Human resource consultants typically have many duties. Generally, these consultants are outside experts who provide direction to the personnel or human resources (HR) department of an organization. Some consultants are hired to handle recruitment and staffing, conduct performance appraisals, and determine compensation and benefits for employees. They may also be in charge of employee training and development, engage in employee and labor relations, ensure employee safety and health, and assume responsibility for human resource research.
As consultants, outside experts are often hired by companies for a specific purpose. For example, a human resource consultant may be hired to establish the recruiting and hiring practices of an organization to enable it to hire a superior workforce. This may involve creating a job description for each position within the organization and specifying the qualifications and performance standards for each job.
When an organization needs to hire an employee, the human resource department generally attracts qualified applicants through ads, screens the applicants, and interviews the most qualified candidates. The human resource department then either takes care of the hiring or refers the applicant to the appropriate line manager who makes the final decision. Sometimes consultants are brought in to help with this process, or to teach the full-time HR staff how to effectively place employment ads or interview perspective employees.
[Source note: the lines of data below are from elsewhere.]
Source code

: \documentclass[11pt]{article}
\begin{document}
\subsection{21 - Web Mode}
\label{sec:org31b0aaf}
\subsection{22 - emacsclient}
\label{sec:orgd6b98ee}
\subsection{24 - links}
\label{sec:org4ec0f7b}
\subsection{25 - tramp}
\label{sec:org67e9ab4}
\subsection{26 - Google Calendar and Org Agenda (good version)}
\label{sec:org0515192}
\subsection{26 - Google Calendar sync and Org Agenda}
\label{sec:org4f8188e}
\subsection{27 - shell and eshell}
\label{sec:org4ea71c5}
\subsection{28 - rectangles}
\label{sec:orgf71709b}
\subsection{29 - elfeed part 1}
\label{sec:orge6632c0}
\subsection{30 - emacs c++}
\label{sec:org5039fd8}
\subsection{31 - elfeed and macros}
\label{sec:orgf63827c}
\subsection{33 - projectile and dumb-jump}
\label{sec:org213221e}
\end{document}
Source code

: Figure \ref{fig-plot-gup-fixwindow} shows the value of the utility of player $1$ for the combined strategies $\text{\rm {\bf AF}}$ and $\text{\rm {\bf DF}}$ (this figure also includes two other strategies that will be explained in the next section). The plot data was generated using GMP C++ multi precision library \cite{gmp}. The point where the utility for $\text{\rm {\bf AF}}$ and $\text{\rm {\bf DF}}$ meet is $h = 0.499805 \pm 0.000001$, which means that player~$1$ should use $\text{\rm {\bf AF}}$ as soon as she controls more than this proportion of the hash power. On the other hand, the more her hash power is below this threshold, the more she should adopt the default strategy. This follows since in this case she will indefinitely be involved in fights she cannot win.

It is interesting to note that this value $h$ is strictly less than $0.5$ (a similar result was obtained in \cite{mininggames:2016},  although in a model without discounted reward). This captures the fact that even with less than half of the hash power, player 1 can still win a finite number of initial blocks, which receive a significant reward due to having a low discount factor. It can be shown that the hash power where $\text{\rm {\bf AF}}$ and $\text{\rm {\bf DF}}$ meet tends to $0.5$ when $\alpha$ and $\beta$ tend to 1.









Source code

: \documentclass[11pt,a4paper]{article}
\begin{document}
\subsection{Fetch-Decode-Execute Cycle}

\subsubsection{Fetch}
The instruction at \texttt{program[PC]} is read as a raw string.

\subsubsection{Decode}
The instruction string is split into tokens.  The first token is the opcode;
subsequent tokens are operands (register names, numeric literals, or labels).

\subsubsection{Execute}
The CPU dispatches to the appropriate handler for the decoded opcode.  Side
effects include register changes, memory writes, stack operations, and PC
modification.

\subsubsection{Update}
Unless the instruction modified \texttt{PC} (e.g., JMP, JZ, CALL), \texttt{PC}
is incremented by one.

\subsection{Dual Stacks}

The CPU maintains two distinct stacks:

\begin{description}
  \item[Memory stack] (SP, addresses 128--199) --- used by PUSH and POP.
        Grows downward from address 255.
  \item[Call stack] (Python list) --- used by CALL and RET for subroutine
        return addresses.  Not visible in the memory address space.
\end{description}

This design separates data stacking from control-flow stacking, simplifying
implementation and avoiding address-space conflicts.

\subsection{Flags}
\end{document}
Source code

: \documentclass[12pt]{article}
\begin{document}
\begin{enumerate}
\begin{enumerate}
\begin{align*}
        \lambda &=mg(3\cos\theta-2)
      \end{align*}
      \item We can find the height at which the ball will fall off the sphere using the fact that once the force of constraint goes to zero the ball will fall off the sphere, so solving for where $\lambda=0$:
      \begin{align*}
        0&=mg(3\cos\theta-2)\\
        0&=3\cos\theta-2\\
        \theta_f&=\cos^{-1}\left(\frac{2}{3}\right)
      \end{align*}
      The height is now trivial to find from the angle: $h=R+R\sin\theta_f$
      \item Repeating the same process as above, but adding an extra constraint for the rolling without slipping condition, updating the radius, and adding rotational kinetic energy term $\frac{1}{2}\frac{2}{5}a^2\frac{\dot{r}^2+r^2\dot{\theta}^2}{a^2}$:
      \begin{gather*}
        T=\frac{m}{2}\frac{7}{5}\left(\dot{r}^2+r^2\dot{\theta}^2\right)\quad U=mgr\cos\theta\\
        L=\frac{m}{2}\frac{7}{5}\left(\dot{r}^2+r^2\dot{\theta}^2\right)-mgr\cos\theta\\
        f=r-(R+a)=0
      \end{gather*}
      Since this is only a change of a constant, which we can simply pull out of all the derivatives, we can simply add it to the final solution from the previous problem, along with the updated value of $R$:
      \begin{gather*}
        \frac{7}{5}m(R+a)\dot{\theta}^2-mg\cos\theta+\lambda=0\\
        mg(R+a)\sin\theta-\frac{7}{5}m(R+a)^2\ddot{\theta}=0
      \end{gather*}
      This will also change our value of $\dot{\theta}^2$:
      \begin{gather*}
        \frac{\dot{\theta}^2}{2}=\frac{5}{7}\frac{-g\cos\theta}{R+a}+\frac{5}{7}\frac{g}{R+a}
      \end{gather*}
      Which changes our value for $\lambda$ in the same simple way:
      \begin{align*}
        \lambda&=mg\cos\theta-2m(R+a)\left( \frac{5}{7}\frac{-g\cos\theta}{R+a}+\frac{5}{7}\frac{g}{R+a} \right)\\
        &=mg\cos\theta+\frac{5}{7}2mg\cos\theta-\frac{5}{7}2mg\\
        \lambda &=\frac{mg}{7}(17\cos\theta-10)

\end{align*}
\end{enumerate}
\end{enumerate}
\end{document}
Human resource consultants may also be hired to produce a formal evaluation system. This system helps managers to assess the performance of their employees. Periodic assessments can be important because they enable the human resource department to determine which individuals are deserving of promotions and bonuses and which ones are good candidates for advancement.
A company that is facing high costs and the need to lay-off employees may also hire a human resource consultant to provide help. Often it is easier for someone from outside the company to evaluate who should be retained and who should be let go since the consultant may not have the personal considerations of full-time staff. Furthermore, outside consultants may be able to better evaluate which positions are necessary and which are redundant.
Human resource consultants may also assist with setting the guidelines for fair and equitable, legal and ethical payment of employees. This assistance may include structuring benefits packages in the form of vacation, sick days, insurance, and pensions with an eye toward providing an employee-oriented, high performance culture that is cost-effective. Outside consultants may be more familiar with legal rules and industry standards and better able to make these decisions.
Directing training and development can be another function of the consultant. The consultant may come in to a company to ensure that new employees have the skills, knowledge, and attitudes needed to initially perform their jobs, and later on, the skills, knowledge, and attitudes to improve on their performance. Likewise, the consultant sees to it that employees also acquire new skills and knowledge that will enable them to expand their current skill set and to allow for advancement.
Finally, human resource consultants can be brought in to consult on workplace safety issues. A consultant can help establish guidelines that would provide a safe and healthy working environment for employees. The consultant sees to it that these guidelines are implemented and can monitor the tracking of Occupational Safety and Health Administration (OSHA)-required data.